Kejagung Dalami Dugaan Aliran Fee dari 8 Perusahaan Pengimpor Gula ke Tom Lembong
JAKARTA, KOMPAS.com - Kejaksaan Agung (Kejagung) turut mendalami dugaan mantan Menteri Perdagangan Thomas Trikasih Lembong alias Tom Lembong turut menerima imbalan atau fee di balik kasus dugaan korupsi impor gula di Kemendag tahun 2015-2016.
“Apakah ada indikasi fee, itu juga bagian dari penyelidikan kami. Nanti hasilnya akan ditentukan berdasarkan bukti yang diperoleh,” kata Kepala Pusat Penerangan Hukum (Kapuspenkum) Kejagung Harli Siregar di Kejagung, Jakarta, Rabu (30/10/2024).
Saat ini, Kejagung masih merangkai bukti-bukti yang ditemukan dari hasil pemeriksaan dan penggeledahan yang dilakukan selama beberapa waktu terakhir.
Sejak penyidikan dimulai pada Oktober 2023, Korps Adhyaksa diketahui telah memanggil puluhan saksi. Dilansir dari Kompas.id, Tom Lembong bahkan sudah tiga kali dipanggil Kejagung sebagai saksi, sebelum ditetapkan sebagai tersangka dan ditahan pada Selasa (29/10/2024).
“Dari 90 saksi yang diperiksa, diperoleh keterangan bahwa pada tahun 2015, pemerintah sebenarnya menyatakan surplus gula, sehingga impor tidak diperlukan. Namun, izin impor tetap diberikan untuk 105.000 ton gula mentah,” ungkapnya.
Di samping Tom Lembong, Kejagung juga menetapkan Direktur Pengembangan Bisnis PT Perusahaan Perdagangan Indonesia (PT PPI) berinisial CS sebagai tersangka dalam perkara yang sama.
CS diduga berperan aktif dalam melakukan pertemuan dengan manajer delapan perusahaan, sebelum impor gula tersebut dilaksanakan.
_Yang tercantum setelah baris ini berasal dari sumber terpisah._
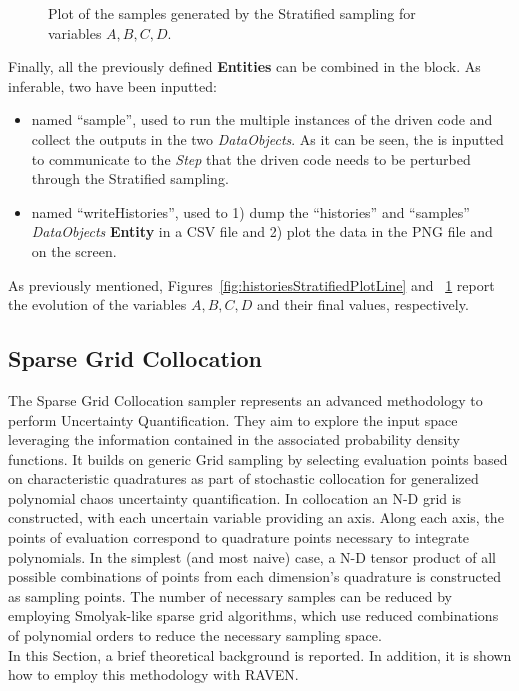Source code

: \begin{enumerate}
\begin{figure}[h!]
  \caption{Plot of the samples generated by the Stratified sampling for variables $A,B,C,D$.}
  \label{fig:samplesStratifiedPlotLine}
 \end{figure}
   Finally, all the previously defined \textbf{Entities} can be combined in
   the  block. As inferable,
   two  have been inputted:
   \begin{itemize}
     \item {} named ``sample'', used to run the multiple
     instances of the driven code and
     collect the outputs in the two \textit{DataObjects}. As it can be
     seen, the  is inputted to communicate to the
     \textit{Step} that the driven code needs to
     be perturbed through the Stratified sampling.
     \item  {} named ``writeHistories'', used to 1) dump
     the ``histories'' and ``samples'' \textit{DataObjects}
     \textbf{Entity} in a CSV file and 2) plot the data in the PNG file and
     on the screen.
   \end{itemize}
\end{enumerate}
 As previously mentioned, Figures~\ref{fig:historiesStratifiedPlotLine} and ~\ref{fig:samplesStratifiedPlotLine}  report the evolution of the
 variables $A,B,C,D$ and their final values, respectively.


\subsection{Sparse Grid Collocation}
\label{sub:SGC}
The Sparse Grid Collocation sampler represents an advanced methodology to perform Uncertainty Quantification. They aim
to explore the input space leveraging the information contained in the associated probability density functions. It builds on generic Grid sampling by selecting evaluation points based on characteristic quadratures as part of stochastic collocation for generalized polynomial chaos uncertainty quantification. In collocation an N-D grid is constructed, with each uncertain variable providing an axis. Along each axis, the points of evaluation correspond to quadrature points necessary to integrate polynomials. In the simplest (and most naive) case, a N-D tensor product of all possible combinations of points from each dimension’s quadrature is constructed as sampling points. The number of necessary samples can be reduced by employing Smolyak-like sparse grid algorithms, which use reduced combinations of polynomial orders to reduce the necessary sampling space.
\\In this Section, a brief theoretical
background is reported. In addition, it is shown how to employ this methodology with RAVEN.
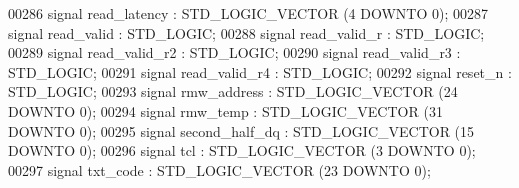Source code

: \begin{DoxyCode}
00286                 \textcolor{keywordflow}{signal} \textcolor{vhdlchar}{read_latency} \textcolor{vhdlchar}{:}  \textcolor{comment}{STD\_LOGIC\_VECTOR} \textcolor{vhdlchar}{(}\textcolor{vhdllogic}{}\textcolor{vhdllogic}{4} \textcolor{keywordflow}{DOWNTO} \textcolor{vhdllogic}{}\textcolor{vhdllogic}{0}\textcolor{vhdlchar}{)};
00287                 \textcolor{keywordflow}{signal} \textcolor{vhdlchar}{read_valid} \textcolor{vhdlchar}{:}  \textcolor{comment}{STD\_LOGIC};
00288                 \textcolor{keywordflow}{signal} \textcolor{vhdlchar}{read_valid_r} \textcolor{vhdlchar}{:}  \textcolor{comment}{STD\_LOGIC};
00289                 \textcolor{keywordflow}{signal} \textcolor{vhdlchar}{read_valid_r2} \textcolor{vhdlchar}{:}  \textcolor{comment}{STD\_LOGIC};
00290                 \textcolor{keywordflow}{signal} \textcolor{vhdlchar}{read_valid_r3} \textcolor{vhdlchar}{:}  \textcolor{comment}{STD\_LOGIC};
00291                 \textcolor{keywordflow}{signal} \textcolor{vhdlchar}{read_valid_r4} \textcolor{vhdlchar}{:}  \textcolor{comment}{STD\_LOGIC};
00292                 \textcolor{keywordflow}{signal} \textcolor{vhdlchar}{reset_n} \textcolor{vhdlchar}{:}  \textcolor{comment}{STD\_LOGIC};
00293                 \textcolor{keywordflow}{signal} \textcolor{vhdlchar}{rmw_address} \textcolor{vhdlchar}{:}  \textcolor{comment}{STD\_LOGIC\_VECTOR} \textcolor{vhdlchar}{(}\textcolor{vhdllogic}{}\textcolor{vhdllogic}{24} \textcolor{keywordflow}{DOWNTO} \textcolor{vhdllogic}{}\textcolor{vhdllogic}{0}\textcolor{vhdlchar}{)};
00294                 \textcolor{keywordflow}{signal} \textcolor{vhdlchar}{rmw_temp} \textcolor{vhdlchar}{:}  \textcolor{comment}{STD\_LOGIC\_VECTOR} \textcolor{vhdlchar}{(}\textcolor{vhdllogic}{}\textcolor{vhdllogic}{31} \textcolor{keywordflow}{DOWNTO} \textcolor{vhdllogic}{}\textcolor{vhdllogic}{0}\textcolor{vhdlchar}{)};
00295                 \textcolor{keywordflow}{signal} \textcolor{vhdlchar}{second_half_dq} \textcolor{vhdlchar}{:}  \textcolor{comment}{STD\_LOGIC\_VECTOR} \textcolor{vhdlchar}{(}\textcolor{vhdllogic}{}\textcolor{vhdllogic}{15} \textcolor{keywordflow}{DOWNTO} \textcolor{vhdllogic}{}\textcolor{vhdllogic}{0}\textcolor{vhdlchar}{)};
00296                 \textcolor{keywordflow}{signal} \textcolor{vhdlchar}{tcl} \textcolor{vhdlchar}{:}  \textcolor{comment}{STD\_LOGIC\_VECTOR} \textcolor{vhdlchar}{(}\textcolor{vhdllogic}{}\textcolor{vhdllogic}{3} \textcolor{keywordflow}{DOWNTO} \textcolor{vhdllogic}{}\textcolor{vhdllogic}{0}\textcolor{vhdlchar}{)};
00297                 \textcolor{keywordflow}{signal} \textcolor{vhdlchar}{txt_code} \textcolor{vhdlchar}{:}  \textcolor{comment}{STD\_LOGIC\_VECTOR} \textcolor{vhdlchar}{(}\textcolor{vhdllogic}{}\textcolor{vhdllogic}{23} \textcolor{keywordflow}{DOWNTO} \textcolor{vhdllogic}{}\textcolor{vhdllogic}{0}\textcolor{vhdlchar}{)};

\end{DoxyCode}
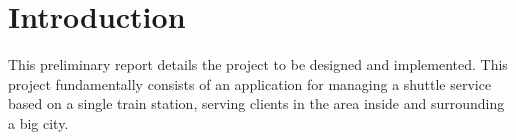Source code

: \chapter{Introduction}
This preliminary report details the project to be designed and implemented.
This project fundamentally consists of an application for managing a shuttle service based on a single train station, serving clients in the area inside and surrounding a big city.
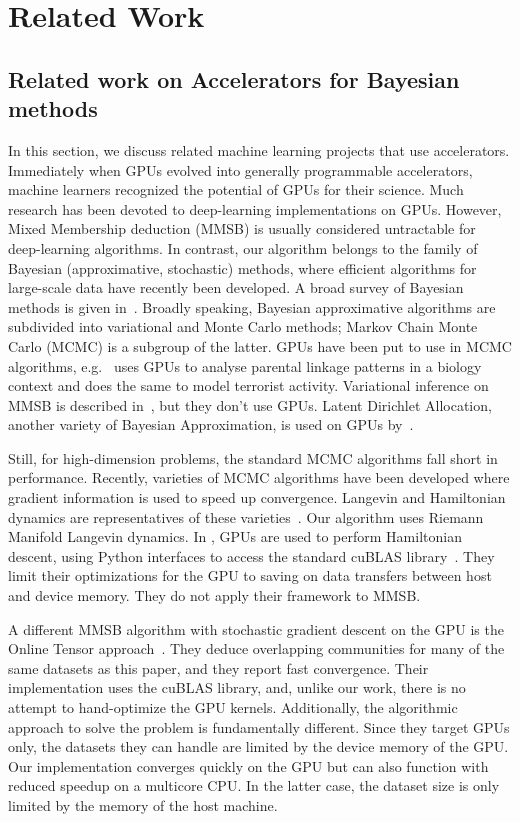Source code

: \section{Related Work}

\subsection{Related work on Accelerators for Bayesian methods}

In this section, we discuss related machine learning projects that use
accelerators.
Immediately when GPUs evolved into generally programmable accelerators, machine
learners recognized the potential of GPUs for their science.
Much research
has been devoted to deep-learning implementations on GPUs. However, Mixed
Membership deduction (MMSB) is usually considered untractable for deep-learning
algorithms. In contrast, our algorithm belongs to the family of Bayesian
(approximative, stochastic) methods, where efficient algorithms for large-scale
data have recently been developed. A broad survey of Bayesian methods is given
in~\cite{DBLP:journals/corr/Zhu0H14}. Broadly speaking, Bayesian approximative
algorithms are subdivided into variational and Monte Carlo methods; Markov
Chain Monte Carlo (MCMC) is a subgroup of the latter. GPUs have been put to
use in MCMC algorithms, e.g.\ \cite{journals/bioinformatics/MedlarGSBK13}
uses GPUs to analyse parental linkage patterns in a biology context and
\cite{DBLP:journals/csda/WhiteP14} does the same to model terrorist activity.
Variational inference on MMSB is described
in~\cite{DBLP:conf/nips/GopalanMGFB12}, but they don't use GPUs. Latent
Dirichlet Allocation, another variety of Bayesian Approximation, is used on
GPUs by~\cite{DBLP:conf/nips/YanXQ09}.

Still, for high-dimension problems, the standard MCMC algorithms fall short in
performance. Recently, varieties of MCMC algorithms have been developed where
gradient information is used to speed up convergence. Langevin and Hamiltonian
dynamics are representatives of these
varieties~\cite{Girolami_riemannmanifold}.  Our algorithm uses Riemann Manifold
Langevin dynamics. In \cite{beam2014fast}, GPUs are used to perform Hamiltonian
descent, using Python interfaces to access the standard cuBLAS
library~\cite{cuBLAS}. They limit their optimizations for the GPU to
saving on data transfers between host and device memory. They do not apply
their framework to MMSB.

A different MMSB algorithm with stochastic gradient descent on the GPU is
the Online Tensor approach~\cite{DBLP:journals/corr/HuangNHVA13}. They deduce
overlapping communities for many of the same datasets as this paper, and they
report fast convergence. Their implementation uses the cuBLAS
library, and, unlike our work, there is no attempt to hand-optimize the GPU
kernels. Additionally, the algorithmic approach to solve the problem is
fundamentally different.
Since they target GPUs only, the datasets they
can handle are limited by the device memory of the GPU. Our implementation converges
quickly on the GPU but can also function with reduced speedup on a multicore
CPU. In the latter case, the dataset
size is only limited by the memory of the host machine.

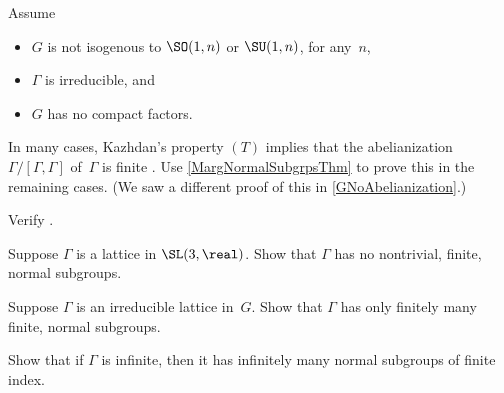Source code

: \begin{exercises}

\item \label{GammaHasFiniteAbelianization}
Assume 
	\begin{itemize}
	\item $G$ is not isogenous to $\SO(1,n)$ or $\SU(1,n)$, for any~$n$,
	\item $\Gamma$ is irreducible,
	and
	\item $G$ has no compact factors.
	\end{itemize}
In many cases, Kazhdan's property $(T)$ implies that the abelianization $\Gamma / [\Gamma,\Gamma]$ of~$\Gamma$ is finite . Use \cref{MargNormalSubgrpsThm} to prove this in the remaining cases. (We saw a different proof of this in \cref{GNoAbelianization}.)

\item \label{MargNormSubgrpRems-hyp-redEx}
Verify .

\item Suppose $\Gamma$ is a lattice in $\SL(3,\real)$. Show that $\Gamma$ has no nontrivial, finite, normal subgroups.

\item Suppose $\Gamma$ is an irreducible lattice in~$G$. Show that $\Gamma$ has only finitely many finite, normal subgroups.

\item \label{MargNormSubgrpRems-finindEx}
Show that if $\Gamma$ is infinite, then it has infinitely many normal subgroups of finite index.


\end{exercises}

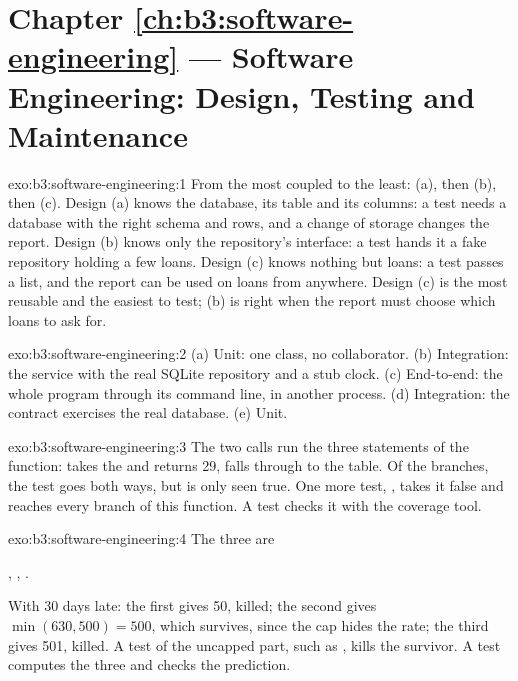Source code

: \section*{Chapter \ref{ch:b3:software-engineering} --- Software Engineering: Design, Testing and Maintenance}

\begin{solution}{exo:b3:software-engineering:1}
From the most coupled to the least: (a), then (b), then (c). Design (a) knows the database, its table and its columns: a test needs a database with the right schema and rows, and a change of storage changes the report. Design (b) knows only the repository's interface: a test hands it a fake repository holding a few loans. Design (c) knows nothing but loans: a test passes a list, and the report can be used on loans from anywhere. Design (c) is the most reusable and the easiest to test; (b) is right when the report must choose which loans to ask for.
\end{solution}

\begin{solution}{exo:b3:software-engineering:2}
(a) Unit: one class, no collaborator. (b) Integration: the service with the real SQLite repository and a stub clock. (c) End-to-end: the whole program through its command line, in another process. (d) Integration: the contract exercises the real database. (e) Unit.
\end{solution}

\begin{solution}{exo:b3:software-engineering:3}
The two calls run the three statements of the function:  takes the  and returns 29,  falls through to the table. Of the branches, the test  goes both ways, but  is only seen true. One more test, , takes it false and reaches every branch of this function. A test checks it with the coverage tool.
\end{solution}

\begin{solution}{exo:b3:software-engineering:4}
The three  are
\begin{center}, \quad {}, \quad {}.\end{center}
 With 30 days late: the first gives 50, killed; the second gives $\min(630, 500) = 500$, which survives, since the cap hides the rate; the third gives 501, killed. A test of the uncapped part, such as , kills the survivor. A test computes the three  and checks the prediction.
\end{solution}

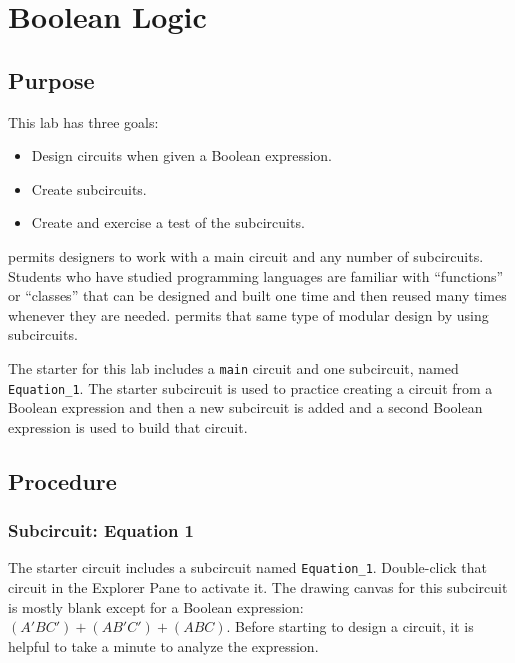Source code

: \chapter{Boolean Logic}

\section{Purpose}

This lab has three goals: 

\begin{itemize}
	\item Design circuits when given a Boolean expression.
	\item Create subcircuits.
	\item Create and exercise a test of the subcircuits.
\end{itemize}

\LE permits designers to work with a main circuit and any number of subcircuits. Students who have studied programming languages are familiar with ``functions'' or ``classes'' that can be designed and built one time and then reused many times whenever they are needed. \LE permits that same type of modular design by using subcircuits. 

The \LE starter for this lab includes a \lstinline[columns=fixed]|main| circuit and one subcircuit, named \lstinline[columns=fixed]|Equation_1|. The starter subcircuit is used to practice creating a circuit from a Boolean expression and then a new subcircuit is added and a second Boolean expression is used to build that circuit.

\section{Procedure}

\subsection{Subcircuit: Equation 1}

The starter circuit includes a subcircuit named \lstinline[columns=fixed]|Equation_1|. Double-click that circuit in the Explorer Pane to activate it. The drawing canvas for this subcircuit is mostly blank except for a Boolean expression: $ (A'BC')+(AB'C')+(ABC) $. Before starting to design a circuit, it is helpful to take a minute to analyze the expression.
Kedelapan perusahaan itu yakni PT PDSU, PT AF, PT AP, PT MT, PT BMM, PT SUJ, PT DSI, dan PT MSI.
“CS juga menggandeng delapan perusahaan yang core bisnisnya sebenarnya bukan di bidang gula untuk menjalankan impor tersebut," ungkap Harli.
"PT PPI lalu seolah-olah membeli gula itu dari pihak swasta untuk dijual kembali,” kata Harli.
Kala itu, harga gula yang dijual di pasaran mencapai Rp 16.000 per kilogram, sementara HET yang ditetapkan hanya Rp 13.000 per kilogram.
Selisih sebesar Rp 3.000 per kilogram ini disebut-sebut sebagai keuntungan yang diperoleh dari impor gula tersebut.
“Jika dihitung dari total impor hingga 300.000 ton, selisih keuntungan ini mencapai angka yang signifikan,” tambahnya.
Atas perbuatannya, Tom Lembong dan CS disangka melanggar Pasal 2 Ayat 1 atau Pasal 3 Undang-Undang Tindak Pidana Korupsi jo Pasal 55 Ayat 1 ke-1 KUHP, dengan ancaman hukuman maksimal mencapai seumur hidup.